## WORK TO BE COMPLETED
The answer must be a single number: how many lines of the records below hold the word "models".

Pictures paired with source code
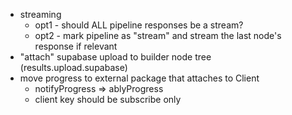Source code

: - streaming
  - opt1 - should ALL pipeline responses be a stream?
  - opt2 - mark pipeline as "stream" and stream the last node's response if relevant
- "attach" supabase upload to builder node tree (results.upload.supabase)
- move progress to external package that attaches to Client
  - notifyProgress => ablyProgress
  - client key should be subscribe only
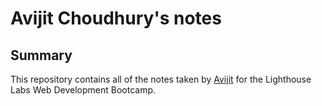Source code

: # Avijit Choudhury's notes

## Summary 

This repository contains all of the notes taken by [Avijit](https://github.com/avijitchoudhury) for the Lighthouse Labs Web Development Bootcamp.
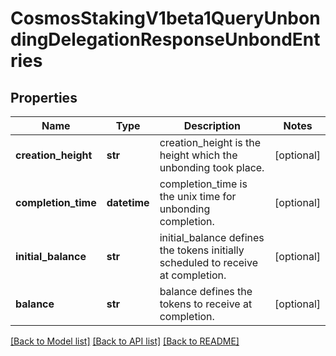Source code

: # CosmosStakingV1beta1QueryUnbondingDelegationResponseUnbondEntries

## Properties
Name | Type | Description | Notes
------------ | ------------- | ------------- | -------------
**creation_height** | **str** | creation_height is the height which the unbonding took place. | [optional] 
**completion_time** | **datetime** | completion_time is the unix time for unbonding completion. | [optional] 
**initial_balance** | **str** | initial_balance defines the tokens initially scheduled to receive at completion. | [optional] 
**balance** | **str** | balance defines the tokens to receive at completion. | [optional] 

[[Back to Model list]](../README.md#documentation-for-models) [[Back to API list]](../README.md#documentation-for-api-endpoints) [[Back to README]](../README.md)

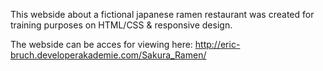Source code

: This webside about a fictional japanese ramen restaurant was created for training purposes on HTML/CSS & responsive design.

The webside can be acces for viewing here: http://eric-bruch.developerakademie.com/Sakura_Ramen/
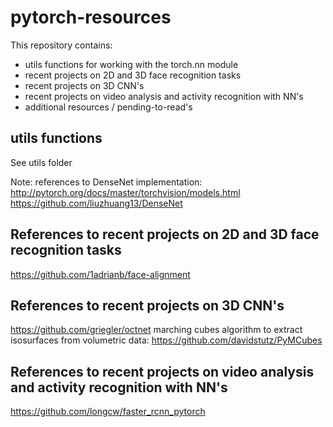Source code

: # pytorch-resources

This repository contains:
- utils functions for working with the torch.nn module
- recent projects on 2D and 3D face recognition tasks
- recent projects on 3D CNN's
- recent projects on video analysis and activity recognition with NN's 
- additional resources / pending-to-read's

## utils functions
See utils folder 

Note: references to DenseNet implementation:
http://pytorch.org/docs/master/torchvision/models.html
https://github.com/liuzhuang13/DenseNet

## References to recent projects on 2D and 3D face recognition tasks

https://github.com/1adrianb/face-alignment

## References to recent projects on 3D CNN's 

https://github.com/griegler/octnet
marching cubes algorithm to extract isosurfaces from volumetric data:
https://github.com/davidstutz/PyMCubes

## References to recent projects on video analysis and activity recognition with NN's 

https://github.com/longcw/faster_rcnn_pytorch
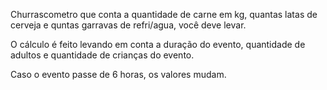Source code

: Churrascometro que conta a quantidade de carne em kg, quantas latas de cerveja e quntas garravas de refri/agua, você deve levar. 

O cálculo é feito levando em conta a duração do evento, quantidade de adultos e quantidade de crianças do evento. 
 
Caso o evento passe de 6 horas, os valores mudam.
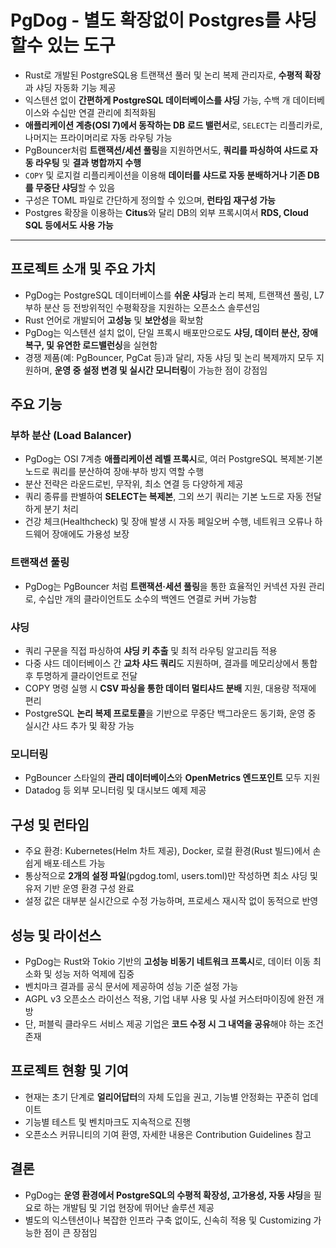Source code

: # PgDog - 별도 확장없이 Postgres를 샤딩할수 있는 도구


* Rust로 개발된 PostgreSQL용 트랜잭션 풀러 및 논리 복제 관리자로, **수평적 확장**과 샤딩 자동화 기능 제공
* 익스텐션 없이 **간편하게 PostgreSQL 데이터베이스를 샤딩** 가능, 수백 개 데이터베이스와 수십만 연결 관리에 최적화됨
* **애플리케이션 계층(OSI 7)에서 동작하는 DB 로드 밸런서**로, `SELECT`는 리플리카로, 나머지는 프라이머리로 자동 라우팅 가능
* PgBouncer처럼 **트랜잭션/세션 풀링**을 지원하면서도, **쿼리를 파싱하여 샤드로 자동 라우팅** 및 **결과 병합까지 수행**
* `COPY` 및 로지컬 리플리케이션을 이용해 **데이터를 샤드로 자동 분배하거나 기존 DB를 무중단 샤딩**할 수 있음
* 구성은 TOML 파일로 간단하게 정의할 수 있으며, **런타임 재구성 가능**
* Postgres 확장을 이용하는 **Citus**와 달리 DB의 외부 프록시여서 **RDS, Cloud SQL 등에서도 사용 가능**

---

프로젝트 소개 및 주요 가치
---------------

* PgDog는 PostgreSQL 데이터베이스를 **쉬운 샤딩**과 논리 복제, 트랜잭션 풀링, L7 부하 분산 등 전방위적인 수평확장을 지원하는 오픈소스 솔루션임
* Rust 언어로 개발되어 **고성능** 및 **보안성**을 확보함
* PgDog는 익스텐션 설치 없이, 단일 프록시 배포만으로도 **샤딩, 데이터 분산, 장애 복구, 및 유연한 로드밸런싱**을 실현함
* 경쟁 제품(예: PgBouncer, PgCat 등)과 달리, 자동 샤딩 및 논리 복제까지 모두 지원하며, **운영 중 설정 변경 및 실시간 모니터링**이 가능한 점이 강점임

주요 기능
-----

### 부하 분산 (Load Balancer)

* PgDog는 OSI 7계층 **애플리케이션 레벨 프록시**로, 여러 PostgreSQL 복제본·기본 노드로 쿼리를 분산하여 장애·부하 방지 역할 수행
* 분산 전략은 라운드로빈, 무작위, 최소 연결 등 다양하게 제공
* 쿼리 종류를 판별하여 **SELECT는 복제본**, 그외 쓰기 쿼리는 기본 노드로 자동 전달하게 분기 처리
* 건강 체크(Healthcheck) 및 장애 발생 시 자동 페일오버 수행, 네트워크 오류나 하드웨어 장애에도 가용성 보장

### 트랜잭션 풀링

* PgDog는 PgBouncer 처럼 **트랜잭션·세션 풀링**을 통한 효율적인 커넥션 자원 관리로, 수십만 개의 클라이언트도 소수의 백엔드 연결로 커버 가능함

### 샤딩

* 쿼리 구문을 직접 파싱하여 **샤딩 키 추출** 및 최적 라우팅 알고리듬 적용
* 다중 샤드 데이터베이스 간 **교차 샤드 쿼리**도 지원하며, 결과를 메모리상에서 통합 후 투명하게 클라이언트로 전달
* COPY 명령 실행 시 **CSV 파싱을 통한 데이터 멀티샤드 분배** 지원, 대용량 적재에 편리
* PostgreSQL **논리 복제 프로토콜**을 기반으로 무중단 백그라운드 동기화, 운영 중 실시간 샤드 추가 및 확장 가능

### 모니터링

* PgBouncer 스타일의 **관리 데이터베이스**와 **OpenMetrics 엔드포인트** 모두 지원
* Datadog 등 외부 모니터링 및 대시보드 예제 제공

구성 및 런타임
--------

* 주요 환경: Kubernetes(Helm 차트 제공), Docker, 로컬 환경(Rust 빌드)에서 손쉽게 배포·테스트 가능
* 통상적으로 **2개의 설정 파일**(pgdog.toml, users.toml)만 작성하면 최소 샤딩 및 유저 기반 운영 환경 구성 완료
* 설정 값은 대부분 실시간으로 수정 가능하며, 프로세스 재시작 없이 동적으로 반영

성능 및 라이선스
---------

* PgDog는 Rust와 Tokio 기반의 **고성능 비동기 네트워크 프록시**로, 데이터 이동 최소화 및 성능 저하 억제에 집중
* 벤치마크 결과를 공식 문서에 제공하여 성능 기준 설정 가능
* AGPL v3 오픈소스 라이선스 적용, 기업 내부 사용 및 사설 커스터마이징에 완전 개방
* 단, 퍼블릭 클라우드 서비스 제공 기업은 **코드 수정 시 그 내역을 공유**해야 하는 조건 존재

프로젝트 현황 및 기여
------------

* 현재는 초기 단계로 **얼리어답터**의 자체 도입을 권고, 기능별 안정화는 꾸준히 업데이트
* 기능별 테스트 및 벤치마크도 지속적으로 진행
* 오픈소스 커뮤니티의 기여 환영, 자세한 내용은 Contribution Guidelines 참고

결론
--

* PgDog는 **운영 환경에서 PostgreSQL의 수평적 확장성, 고가용성, 자동 샤딩**을 필요로 하는 개발팀 및 기업 현장에 뛰어난 솔루션 제공
* 별도의 익스텐션이나 복잡한 인프라 구축 없이도, 신속히 적용 및 Customizing 가능한 점이 큰 장점임
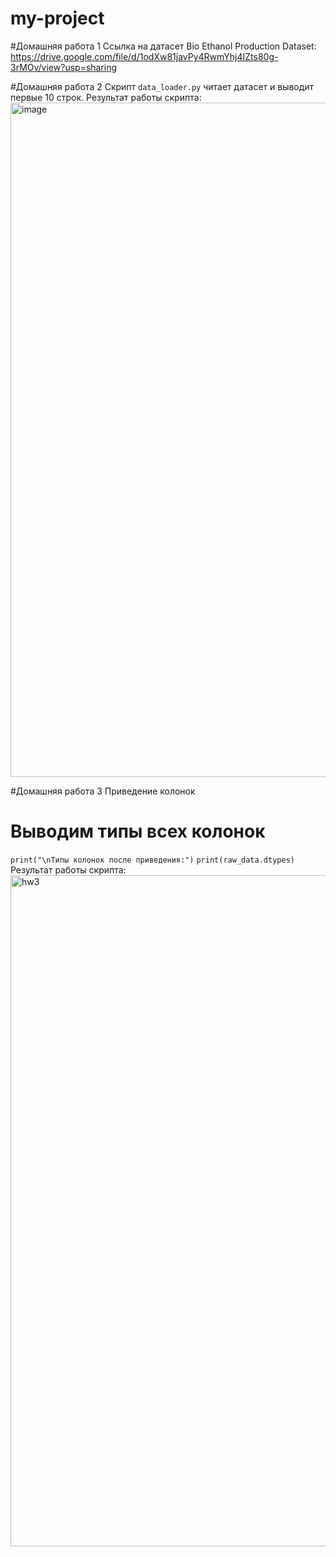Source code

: # my-project
#Домашняя работа 1
Ссылка на датасет Bio Ethanol Production Dataset: https://drive.google.com/file/d/1odXw81javPy4RwmYhj4IZts80g-3rMOv/view?usp=sharing

#Домашняя работа 2
Скрипт `data_loader.py` читает датасет и выводит первые 10 строк.
Результат работы скрипта:
<img width="1919" height="1079" alt="image" src="https://github.com/user-attachments/assets/821898de-e93b-49c8-86bd-a0b1efc4c3b7" />

#Домашняя работа 3
Приведение колонок
# Выводим типы всех колонок
`print("\nТипы колонок после приведения:")`
`print(raw_data.dtypes)`
Результат работы скрипта:
<img width="1919" height="1074" alt="hw3" src="https://github.com/user-attachments/assets/5728ade9-6ee6-4ca0-9731-5ff6cfb57742" />

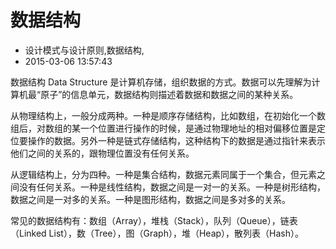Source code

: # 数据结构
- 设计模式与设计原则,数据结构,
- 2015-03-06 13:57:43


数据结构 Data Structure 是计算机存储，组织数据的方式。数据可以先理解为计算机最“原子”的信息单元，数据结构则描述着数据和数据之间的某种关系。



从物理结构上，一般分成两种。一种是顺序存储结构，比如数组，在初始化一个数组后，对数组的某一个位置进行操作的时候，是通过物理地址的相对偏移位置是定位要操作的数据。另外一种是链式存储结构，这种结构下的数据是通过指针来表示他们之间的关系的，跟物理位置没有任何关系。

从逻辑结构上，分为四种。一种是集合结构，数据元素同属于一个集合，但元素之间没有任何关系。一种是线性结构，数据之间是一对一的关系。一种是树形结构，数据之间是一对多的关系。一种是图形结构，数据之间是多对多的关系。

常见的数据结构有：数组（Array），堆栈（Stack），队列（Queue），链表（Linked List），数（Tree），图（Graph），堆（Heap），散列表（Hash）。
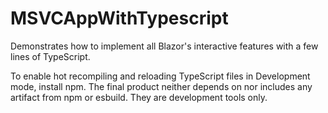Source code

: # MSVCAppWithTypescript

Demonstrates how to implement all Blazor's interactive features with a
few lines of TypeScript.

To enable hot recompiling and reloading TypeScript files in Development 
mode, install npm. The final product neither depends on nor includes any
artifact from npm or esbuild.  They are development tools only.

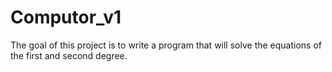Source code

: # Computor_v1
The goal of this project is to write a program that will solve the equations of the first and second degree.
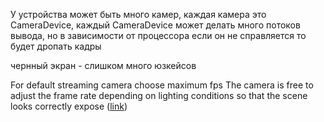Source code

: У устройства может быть много камер, каждая камера это CameraDevice, каждый CameraDevice может делать много потоков вывода, но в зависимости от процессора если он не справляется то будет дропать кадры

чернный экран - слишком много юзкейсов


For default streaming camera choose maximum fps
The camera is free to adjust the frame rate depending on lighting conditions so that the scene looks correctly expose ([link](https://groups.google.com/a/android.com/g/camerax-developers/c/n_6b8pDBgHA))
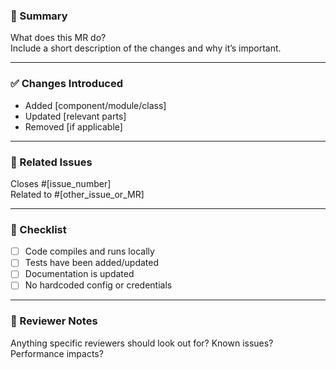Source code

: ### 🚀 Summary
What does this MR do?  
Include a short description of the changes and why it’s important.

---

### ✅ Changes Introduced
- Added [component/module/class]
- Updated [relevant parts]
- Removed [if applicable]

---

### 📂 Related Issues
Closes #[issue_number]  
Related to #[other_issue_or_MR]

---

### 📝 Checklist
- [ ] Code compiles and runs locally
- [ ] Tests have been added/updated
- [ ] Documentation is updated
- [ ] No hardcoded config or credentials

---

### 👀 Reviewer Notes
Anything specific reviewers should look out for? Known issues? Performance impacts?
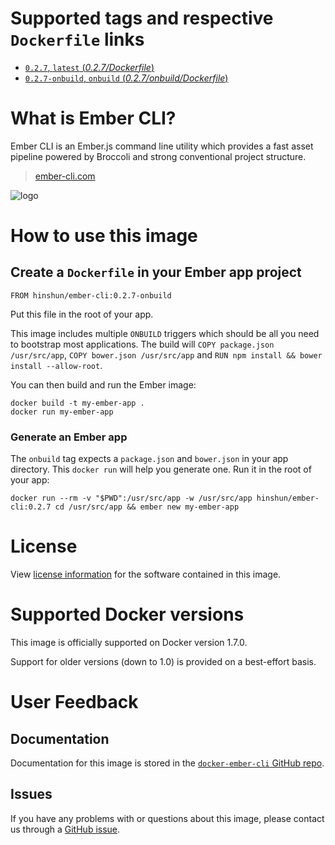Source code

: # Supported tags and respective `Dockerfile` links

-	[`0.2.7`, `latest` (*0.2.7/Dockerfile*)](https://github.com/hinshun/docker-ember-cli/blob/aa3cc7383f3e67c2304dac0e6d8035b94988be9e/0.2.7/Dockerfile)
-	[`0.2.7-onbuild`, `onbuild` (*0.2.7/onbuild/Dockerfile*)](https://github.com/hinshun/docker-ember-cli/blob/aa3cc7383f3e67c2304dac0e6d8035b94988be9e/0.2.7/onbuild/Dockerfile)

# What is Ember CLI?

Ember CLI is an Ember.js command line utility which provides a fast asset pipeline powered by Broccoli and strong conventional project structure.

> [ember-cli.com](http://www.ember-cli.com/#overview)

![logo](http://emberjs.com/images/logos/ember-logo.png)

# How to use this image

## Create a `Dockerfile` in your Ember app project

	FROM hinshun/ember-cli:0.2.7-onbuild

Put this file in the root of your app.

This image includes multiple `ONBUILD` triggers which should be all you need to bootstrap most applications. The build will `COPY package.json /usr/src/app`, `COPY bower.json /usr/src/app` and `RUN npm install && bower install --allow-root`.

You can then build and run the Ember image:

	docker build -t my-ember-app .
	docker run my-ember-app

### Generate an Ember app

The `onbuild` tag expects a `package.json` and `bower.json` in your app directory. This `docker run` will help you generate one. Run it in the root of your app:

	docker run --rm -v "$PWD":/usr/src/app -w /usr/src/app hinshun/ember-cli:0.2.7 cd /usr/src/app && ember new my-ember-app 

# License

View [license information](https://github.com/ember-cli/ember-cli/blob/master/LICENSE.md) for the software contained in this image.

# Supported Docker versions

This image is officially supported on Docker version 1.7.0.

Support for older versions (down to 1.0) is provided on a best-effort basis.

# User Feedback

## Documentation

Documentation for this image is stored in the [`docker-ember-cli` GitHub repo](https://github.com/hinshun/docker-ember-cli).

## Issues

If you have any problems with or questions about this image, please contact us through a [GitHub issue](https://github.com/hinshun/docker-ember-cli/issues).

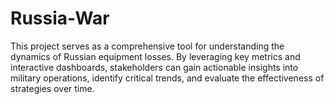 # Russia-War
This project serves as a comprehensive tool for understanding the dynamics of Russian equipment losses. By leveraging key metrics and interactive dashboards, stakeholders can gain actionable insights into military operations, identify critical trends, and evaluate the effectiveness of strategies over time.
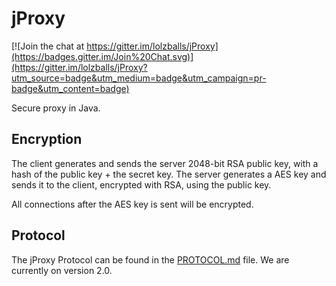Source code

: # jProxy

[![Join the chat at https://gitter.im/lolzballs/jProxy](https://badges.gitter.im/Join%20Chat.svg)](https://gitter.im/lolzballs/jProxy?utm_source=badge&utm_medium=badge&utm_campaign=pr-badge&utm_content=badge)

Secure proxy in Java.

## Encryption

The client generates and sends the server 2048-bit RSA public key, with a hash of the public key + the secret key.
The server generates a AES key and sends it to the client, encrypted with RSA, using the public key.

All connections after the AES key is sent will be encrypted.

## Protocol

The jProxy Protocol can be found in the [PROTOCOL.md](./PROTOCOL.md) file.
We are currently on version 2.0.
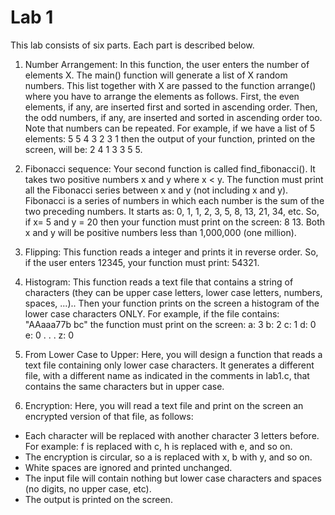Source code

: # Lab 1

This lab consists of six parts. Each part is described below.

1. Number Arrangement: In this function, the user enters the number of elements X. The main() function will generate a list of 
X random numbers. This list together with X are passed to the function arrange() where you have to arrange the elements as 
follows. First, the even elements, if any, are inserted first and sorted in ascending order. Then, the odd numbers, if any, 
are inserted and sorted in ascending order too. Note that numbers can be repeated. For example, if we have a 
list of 5 elements: 5 5 4 3 2 3 1 then the output of your function, printed on the screen, will be: 2 4 1 3 3 5 5.

2. Fibonacci sequence: Your second function is called find_fibonacci(). It takes two positive numbers x and y where x < y. 
The function must print all the Fibonacci series between x and y (not including x and y). Fibonacci is a series 
of numbers in which each number is the sum of the two preceding numbers. It starts as: 0, 1, 1, 2, 3, 5, 8, 13, 21, 34, etc.
So, if x= 5 and y = 20 then your function must print on the screen: 8 13. Both x and y will be positive numbers less 
than 1,000,000 (one million).

3. Flipping: This function reads a integer and prints it in reverse order. So, if the user enters 12345, your function 
must print: 54321.

4. Histogram: This function reads a text file that contains a string of characters (they can be upper case
letters, lower case letters, numbers, spaces, ...).. Then your function prints on the screen a
histogram of the lower case characters ONLY. For example, if the file contains: "AAaaa77b bc" the function 
must print on the screen:
a: 3
b: 2
c: 1
d: 0
e: 0
.
.
.
z: 0

5. From Lower Case to Upper: Here, you will design a function that reads a text file containing only lower case characters. 
It generates a different file, with a different name as indicated in
the comments in lab1.c, that contains the same characters but in upper case.

6. Encryption: Here, you will read a text file and print on the screen an encrypted version of that file, as
follows:
- Each character will be replaced with another character 3 letters before. For
example: f is replaced with c, h is replaced with e, and so on.
- The encryption is circular, so a is replaced with x, b with y, and so on.
- White spaces are ignored and printed unchanged.
- The input file will contain nothing but lower case characters and spaces (no digits,
no upper case, etc).
- The output is printed on the screen.
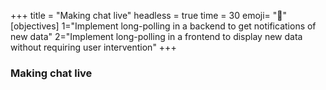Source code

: +++
title = "Making chat live"
headless = true
time = 30
emoji= "📖"
[objectives]
    1="Implement long-polling in a backend to get notifications of new data"
    2="Implement long-polling in a frontend to display new data without requiring user intervention"
+++

### Making chat live
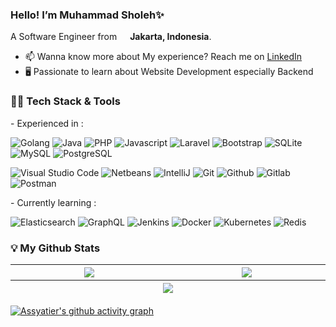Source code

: ### Hello! I’m Muhammad Sholeh✨
<p dir="auto">
      <animated-image data-catalyst="">
            <a href="#" rel="nofollow" data-target="#" hidden="">
                  <img src="https://user-images.githubusercontent.com/73097560/115834477-dbab4500-a447-11eb-908a-139a6edaec5c.gif" style="max-width: 100%;" data-target="animated-image.originalImage" hidden="">
            </a>
            <span class="AnimatedImagePlayer" data-target="animated-image.player">
              <a data-target="animated-image.replacedLink" class="AnimatedImagePlayer-images" href="#"></a>
            </span>
      </animated-image>
</p>

A Software Engineer from <img src="https://cdn-icons-png.flaticon.com/512/323/323372.png" width="13"/> <b>Jakarta, Indonesia</b>. 
- 📫 Wanna know more about My experience? Reach me on  <a href="https://www.linkedin.com/in/muhammad-sholeh11/" target="_blank">LinkedIn</a>
- 🖥️ Passionate to learn about Website Development especially Backend

<h3>👨‍💻 Tech Stack & Tools</h3>
- Experienced in : 
  <p></p>
  <p>
    <img alt="Golang" src="https://img.shields.io/badge/go-%2300ADD8.svg?style=flat&logo=go&logoColor=white"/>
    <img alt="Java" src="https://img.shields.io/badge/java-%23ED8B00.svg?style=flat&logo=java&logoColor=white)" />
    <img alt="PHP" src="https://img.shields.io/badge/php-%23777BB4.svg?style=flat&logo=php&logoColor=white"/>
    <img alt="Javascript" src="https://img.shields.io/badge/javascript-%23323330.svg?style=flat&logo=javascript&logoColor=%23F7DF1E"/>
    <img alt="Laravel" src="https://img.shields.io/badge/laravel-%23FF2D20.svg?style=flat&logo=laravel&logoColor=white"/>
    <img alt="Bootstrap" src="https://img.shields.io/badge/bootstrap-%23181717.svg?style=flat&logo=bootstrap&logoColor=blue)">
    <img alt="SQLite" src="https://img.shields.io/badge/sqlite-%23ED8B00.svg?style=flat&logo=sqlite&logoColor=white)"/>
    <img alt="MySQL" src="https://img.shields.io/badge/mysql-%23777BB4.svg?style=flat&logo=mysql&logoColor=white"/>
    <img alt="PostgreSQL" src="https://img.shields.io/badge/postgres-%23316192.svg?style=flat&logo=postgresql&logoColor=white"/>
  </p>
  <p>
    <img alt="Visual Studio Code" src="https://img.shields.io/badge/Visual%20Studio%20Code-0078d7.svg?style=flat&logo=visual-studio-code&logoColor=white"/>
    <img alt="Netbeans" src="https://img.shields.io/badge/NetBeansIDE-1B6AC6.svg?style=flat&logo=apache-netbeans-ide&logoColor=white"/>
    <img alt="IntelliJ" src="https://img.shields.io/badge/IntelliJIDEA-0078d7.svg?style=flat&logo=intellij-idea&logoColor=white)"/>
    <img alt="Git" src="https://img.shields.io/badge/git-%23F05033.svg?style=flat&logo=git&logoColor=white"/>
    <img alt="Github" src="https://img.shields.io/badge/github-%23121011.svg?style=flat&logo=github&logoColor=white"/>
    <img alt="Gitlab" src="https://img.shields.io/badge/gitlab-%23181717.svg?style=flat&logo=gitlab&logoColor=white"/>
    <img alt="Postman" src="https://img.shields.io/badge/Postman-FF6C37?style=flat&logo=postman&logoColor=white"/>
  </p>
- Currently learning : 
  <p></p>
  <p>
    <img alt="Elasticsearch" src="https://img.shields.io/badge/-ElasticSearch-005571?style=flat&logo=elasticsearch)"/>
    <img alt="GraphQL" src="https://img.shields.io/badge/-GraphQL-E10098?style=flat&logo=graphql&logoColor=white"/>
    <img alt="Jenkins" src="https://img.shields.io/badge/jenkins-%232C5263.svg?style=flate&logo=jenkins&logoColor=white"/>
    <img alt="Docker" src="https://img.shields.io/badge/docker-%230db7ed.svg?style=flat&logo=docker&logoColor=white"/>
    <img alt="Kubernetes" src="https://img.shields.io/badge/kubernetes-%23326ce5.svg?style=flat&logo=kubernetes&logoColor=white"/>
    <img alt="Redis" src="https://img.shields.io/badge/redis-%23DD0031.svg?style=flat&logo=redis&logoColor=white"/>
  </p>
  
<h3>💡 My Github Stats</h3>
<table>
  <thead>
    <tr>
      <th width="500px">
            <img align="center" src="https://github-readme-stats.vercel.app/api?username=Assyatier21&show_icons=true&include_all_commits=true&count_private=true&hide=stars&theme=github_dark" />    
      </th>
      <th width="500px">
          <img align="center" src="https://github-readme-stats.vercel.app/api/top-langs?username=assyatier21&hide=CSS,Javascript&langs_count=10&layout=compact&count_private=true&theme=github_dark" />
      </th>
    </tr>
    <tr>
       <th colspan="2">
        <img align="center" src="https://github-readme-streak-stats.herokuapp.com?user=Assyatier21&theme=tokyonight_duo&date_format=j%20M%5B%20Y%5D" />
       </th>
    </tr>
  </thead>
</table>
 

[![Assyatier's github activity graph](https://github-readme-activity-graph.cyclic.app/graph?username=Assyatier21&theme=react-dark)](https://github.com/Assyatier21)
 
<!-- Updated on 27 December 2022 --!>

## RESULT BELOW
2